Artık benim için ikinci kritik eşiğe yaklaşıyoruz; Gelidonya feneri... yakından göremiyorsun, ışığı başının üzerinden geçip gidiyor ancak uzaklaştıkça kendini sana gösteriyor. Bu seferde; Deveboynu yaklaşmanın, ulaşmanın ışığıyken; Gelidonya ise gidişin, ayrılışın ışığı oldu... Deveboynu'nu geçerken yaşadığım fütursuz coşku, Gelidonya'da içinde bir miktar da kaygı ve tedirginlik barındırıyordu... Bundan sonrasını daha önce Bülent Abi'nin
http://heyamolahey.com/kose-yazilari/antalya-korfez-gecisi-uzun-surer/30/ yazısının altına yazdığım yerden alıntılayacağım:
Yardımcı Burnunu geçerken geceydi; o gece ilk defa tekne ilerledikçe kaçışan balık sürüsünün oluşturduğu eşsiz yakamozu gördüm. Deniz sonsuz bir ışık hüzmesiyken doğuya doğru önümüz sonsuz bir karanlıktı.

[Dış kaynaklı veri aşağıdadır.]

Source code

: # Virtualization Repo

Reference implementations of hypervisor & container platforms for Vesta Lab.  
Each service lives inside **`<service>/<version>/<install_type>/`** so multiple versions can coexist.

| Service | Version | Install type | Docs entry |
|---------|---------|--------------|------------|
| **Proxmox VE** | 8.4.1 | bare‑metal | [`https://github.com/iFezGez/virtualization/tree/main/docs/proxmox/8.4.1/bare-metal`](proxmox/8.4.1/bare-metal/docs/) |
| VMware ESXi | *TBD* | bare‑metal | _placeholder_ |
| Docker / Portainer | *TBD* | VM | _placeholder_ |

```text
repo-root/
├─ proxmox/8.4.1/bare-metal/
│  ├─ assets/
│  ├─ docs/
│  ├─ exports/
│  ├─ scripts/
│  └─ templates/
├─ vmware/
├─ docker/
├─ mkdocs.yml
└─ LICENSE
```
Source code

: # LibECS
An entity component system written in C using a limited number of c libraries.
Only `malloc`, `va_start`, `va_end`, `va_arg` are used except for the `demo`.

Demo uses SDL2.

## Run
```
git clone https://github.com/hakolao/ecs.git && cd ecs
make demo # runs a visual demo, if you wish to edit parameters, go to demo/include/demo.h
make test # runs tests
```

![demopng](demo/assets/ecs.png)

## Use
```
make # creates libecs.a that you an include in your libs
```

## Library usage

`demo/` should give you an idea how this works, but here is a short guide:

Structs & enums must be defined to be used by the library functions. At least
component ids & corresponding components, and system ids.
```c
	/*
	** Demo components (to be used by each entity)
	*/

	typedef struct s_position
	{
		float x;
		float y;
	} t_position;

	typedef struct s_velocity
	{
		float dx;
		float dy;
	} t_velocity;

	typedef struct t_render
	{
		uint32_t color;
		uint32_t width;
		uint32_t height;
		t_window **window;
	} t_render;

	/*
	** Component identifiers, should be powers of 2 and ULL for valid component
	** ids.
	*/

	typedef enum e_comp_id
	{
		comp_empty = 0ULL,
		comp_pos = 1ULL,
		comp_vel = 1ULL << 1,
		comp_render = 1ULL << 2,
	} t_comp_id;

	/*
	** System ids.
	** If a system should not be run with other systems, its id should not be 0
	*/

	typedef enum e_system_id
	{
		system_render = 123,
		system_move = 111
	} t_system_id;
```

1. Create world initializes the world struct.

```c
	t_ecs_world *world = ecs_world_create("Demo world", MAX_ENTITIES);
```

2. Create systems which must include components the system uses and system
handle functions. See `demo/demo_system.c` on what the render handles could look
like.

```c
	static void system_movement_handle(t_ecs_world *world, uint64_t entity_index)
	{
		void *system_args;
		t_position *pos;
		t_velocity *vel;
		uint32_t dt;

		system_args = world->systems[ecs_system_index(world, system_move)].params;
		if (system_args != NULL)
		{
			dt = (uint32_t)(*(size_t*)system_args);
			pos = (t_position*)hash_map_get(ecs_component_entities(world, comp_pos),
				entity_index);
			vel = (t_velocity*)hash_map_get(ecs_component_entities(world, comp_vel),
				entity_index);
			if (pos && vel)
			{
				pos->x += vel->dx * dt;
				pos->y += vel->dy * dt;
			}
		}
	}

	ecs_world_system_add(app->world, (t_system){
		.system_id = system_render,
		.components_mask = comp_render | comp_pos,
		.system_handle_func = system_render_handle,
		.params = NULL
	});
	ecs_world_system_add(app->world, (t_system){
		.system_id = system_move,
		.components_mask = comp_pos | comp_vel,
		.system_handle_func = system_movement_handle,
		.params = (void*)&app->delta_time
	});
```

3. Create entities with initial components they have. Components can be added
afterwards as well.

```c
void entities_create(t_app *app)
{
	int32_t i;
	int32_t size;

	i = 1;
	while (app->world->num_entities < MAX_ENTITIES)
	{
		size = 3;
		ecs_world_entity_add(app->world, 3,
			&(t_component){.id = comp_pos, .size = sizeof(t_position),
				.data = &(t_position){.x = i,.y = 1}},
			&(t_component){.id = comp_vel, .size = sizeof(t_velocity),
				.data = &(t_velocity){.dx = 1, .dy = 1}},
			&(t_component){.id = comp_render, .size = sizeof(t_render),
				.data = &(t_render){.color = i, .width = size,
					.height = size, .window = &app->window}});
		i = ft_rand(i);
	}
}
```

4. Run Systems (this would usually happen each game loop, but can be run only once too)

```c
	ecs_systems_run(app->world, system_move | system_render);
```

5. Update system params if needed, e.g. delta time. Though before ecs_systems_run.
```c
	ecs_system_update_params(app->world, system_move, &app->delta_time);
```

Gelidonya diye haykırdım... Fenerin tepesinden şimdi geçtiğim denizlere bakarak kurduğum hayal aklıma düştü yine, nihayet gerçek olmuştu. Kaptan dedim bak Gelidonya Feneri; şaşırdı isimlerini nasıl biliyorumdu. Bizim kaptan içinse sadece bir çakardı. Yapma kaptan Deveboynuna da çakar demiştin. Gözümdeki yaşı karanlık gizlediyse de sesimin titremesini bastıramıyordum.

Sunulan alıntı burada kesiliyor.